/sys/devices/system/cpu/online not container aware #301

ilhaan · 2019-08-21T23:34:20Z

I have noticed that containers see all cores when I inspect /sys/devices/system/cpu/online, even though they have been restricted to a single core. /proc/cpuinfo seems to be reporting correctly.

For example, I have a container test:

root@server:~# lxc exec test -- grep -c "processor" /proc/cpuinfo 
1

Which is the expected output. However.

root@server:~# lxc exec test -- cat /sys/devices/system/cpu/online
0-55

I tested this using the following snap installed versions of LXD:

3.0.4 (from the 3.0/stable channel)
3.16 (from the 3.16/stable channel)

More info from my server:

root@server:~# lsb_release -a 
No LSB modules are available.
Distributor ID:	Ubuntu
Description:	Ubuntu 18.04.3 LTS
Release:	18.04
Codename:	bionic
root@server:~# uname -a 
Linux v45 4.15.0-58-generic #64-Ubuntu SMP Tue Aug 6 11:12:41 UTC 2019 x86_64 x86_64 x86_64 GNU/Linux
root@server:~# snap --version 
snap    2.40
snapd   2.40
series  16
ubuntu  18.04
kernel  4.15.0-58-generic

Seems like there was a merge in May 2019 to address this. The comments on this merge make it seem like this should be enabled by default.

I discovered this while setting up a Kubernetes cluster with Rancher where I used LXD containers as nodes and posted an issue in the rancher repo. Rancher seems to be using /sys/ to enumerate CPU and memory resources on nodes, which is why I need LXCFS to fix my problem.

I also posted about this on the LXD forum.

Please let me know if you need me to provide additional information.

The text was updated successfully, but these errors were encountered:

stgraber · 2019-08-22T16:59:55Z

Yeah, there is a bug in the generation of the online value...

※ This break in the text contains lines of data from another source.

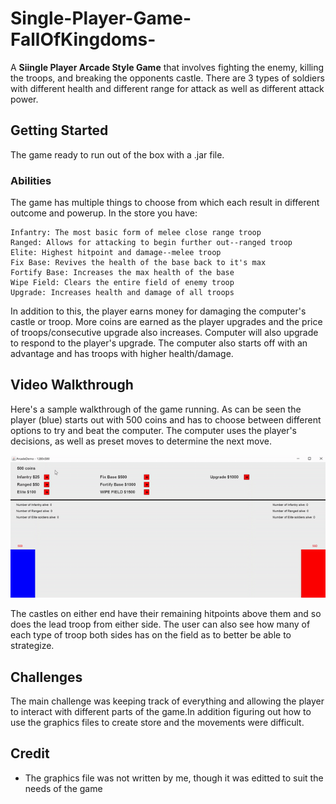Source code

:# Single-Player-Game-FallOfKingdoms-
A **Siingle Player Arcade Style Game** that involves fighting the enemy, killing the troops, and breaking the opponents castle. There are 3 types of soldiers with different health and different range for attack 
 as well as different attack power. 
## Getting Started

The game ready to run out of the box with a .jar file. 
### Abilities

The game has multiple things to choose from which each result in different outcome and powerup. In the store you have:

```
Infantry: The most basic form of melee close range troop
Ranged: Allows for attacking to begin further out--ranged troop
Elite: Highest hitpoint and damage--melee troop
Fix Base: Revives the health of the base back to it's max
Fortify Base: Increases the max health of the base
Wipe Field: Clears the entire field of enemy troop
Upgrade: Increases health and damage of all troops 
```
In addition to this, the player earns money for damaging the computer's castle or troop. More coins are earned as the player upgrades and the price of troops/consecutive upgrade also increases. Computer will also upgrade to respond to the player's upgrade. The computer also starts off with an advantage and has troops with higher health/damage.

## Video Walkthrough
Here's a sample walkthrough of the game running. As can be seen the player (blue) starts out with 500 coins and has to choose between different options to try and beat the computer. The computer uses the player's decisions, as well as preset moves to determine the next move.

![](Video_game.gif)

The castles on either end have their remaining hitpoints above them and so does the lead troop from either side. The user can also see how many of each type of troop both sides has on the field as to better be able to strategize. 

## Challenges
The main challenge was keeping track of everything and allowing the player to interact with different parts of the game.In addition figuring out how to use the graphics files to create store and the movements were difficult. 

## Credit
- The graphics file was not written by me, though it was editted to suit the needs of the game
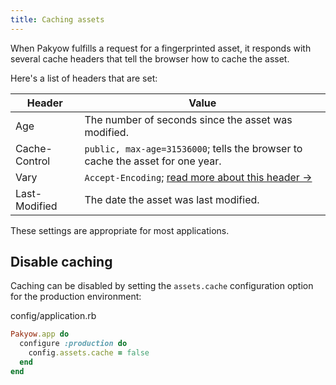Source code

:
 ```yaml
---
title: Caching assets
---
```


When Pakyow fulfills a request for a fingerprinted asset, it responds with several cache headers that tell the browser how to cache the asset.

Here's a list of headers that are set:

| Header        | Value                                                |
|---------------|------------------------------------------------------|
| Age           | The number of seconds since the asset was modified.  |
| Cache-Control | `public, max-age=31536000`; tells the browser to cache the asset for one year. |
| Vary          | `Accept-Encoding`; [read more about this header &rarr;](https://developer.mozilla.org/en-US/docs/Web/HTTP/Headers/Vary) |
| Last-Modified | The date the asset was last modified.                |

These settings are appropriate for most applications.


## Disable caching

Caching can be disabled by setting the `assets.cache` configuration option for the production environment:

<div class="filename">
  config/application.rb
</div>

```ruby
Pakyow.app do
  configure :production do
    config.assets.cache = false
  end
end
```
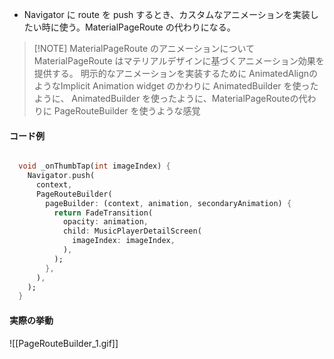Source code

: 
- Navigator に route を  push するとき、カスタムなアニメーションを実装したい時に使う。MaterialPageRoute の代わりになる。


> [!NOTE] MaterialPageRoute のアニメーションについて
> MaterialPageRoute はマテリアルデザインに基づくアニメーション効果を提供する。
> 明示的なアニメーションを実装するために AnimatedAlignのようなImplicit Animation widget のかわりに AnimatedBuilder を使ったように、 AnimatedBuilder を使ったように、MaterialPageRouteの代わりに PageRouteBuilder を使うような感覚



#### コード例

```dart

  void _onThumbTap(int imageIndex) {
    Navigator.push(
      context,
      PageRouteBuilder(
        pageBuilder: (context, animation, secondaryAnimation) {
          return FadeTransition(
            opacity: animation,
            child: MusicPlayerDetailScreen(
              imageIndex: imageIndex,
            ),
          );
        },
      ),
    );
  }
```


#### 実際の挙動
![[PageRouteBuilder_1.gif]]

root@shell01:~# grep lxcfs /proc/mounts
lxcfs /proc/cpuinfo fuse.lxcfs rw,nosuid,nodev,relatime,user_id=0,group_id=0,allow_other 0 0
lxcfs /proc/diskstats fuse.lxcfs rw,nosuid,nodev,relatime,user_id=0,group_id=0,allow_other 0 0
lxcfs /proc/loadavg fuse.lxcfs rw,nosuid,nodev,relatime,user_id=0,group_id=0,allow_other 0 0
lxcfs /proc/meminfo fuse.lxcfs rw,nosuid,nodev,relatime,user_id=0,group_id=0,allow_other 0 0
lxcfs /proc/stat fuse.lxcfs rw,nosuid,nodev,relatime,user_id=0,group_id=0,allow_other 0 0
lxcfs /proc/swaps fuse.lxcfs rw,nosuid,nodev,relatime,user_id=0,group_id=0,allow_other 0 0
lxcfs /proc/uptime fuse.lxcfs rw,nosuid,nodev,relatime,user_id=0,group_id=0,allow_other 0 0
lxcfs /sys/devices/system/cpu/online fuse.lxcfs rw,nosuid,nodev,relatime,user_id=0,group_id=0,allow_other 0 0
lxcfs /var/lib/lxcfs fuse.lxcfs rw,nosuid,nodev,relatime,user_id=0,group_id=0,allow_other 0 0
root@shell01:~# cat /sys/devices/system/cpu/online
0-7
root@shell01:~# grep ^Cpus_allowed_list /proc/self/status
Cpus_allowed_list:	5-6
root@shell01:~# grep ^processor /proc/cpuinfo 
processor	: 0
processor	: 1
root@shell01:~# stat -f /sys/devices/system/cpu/online
  File: "/sys/devices/system/cpu/online"
    ID: 0        Namelen: 255     Type: fuseblk
Block size: 512        Fundamental block size: 512
Blocks: Total: 0          Free: 0          Available: 0
Inodes: Total: 0          Free: 0
root@shell01:~#

@brauner can you take a look? For some reason we appear to be hitting some fallback case where we get the host value rather than something which matches our task's cpuset configuration.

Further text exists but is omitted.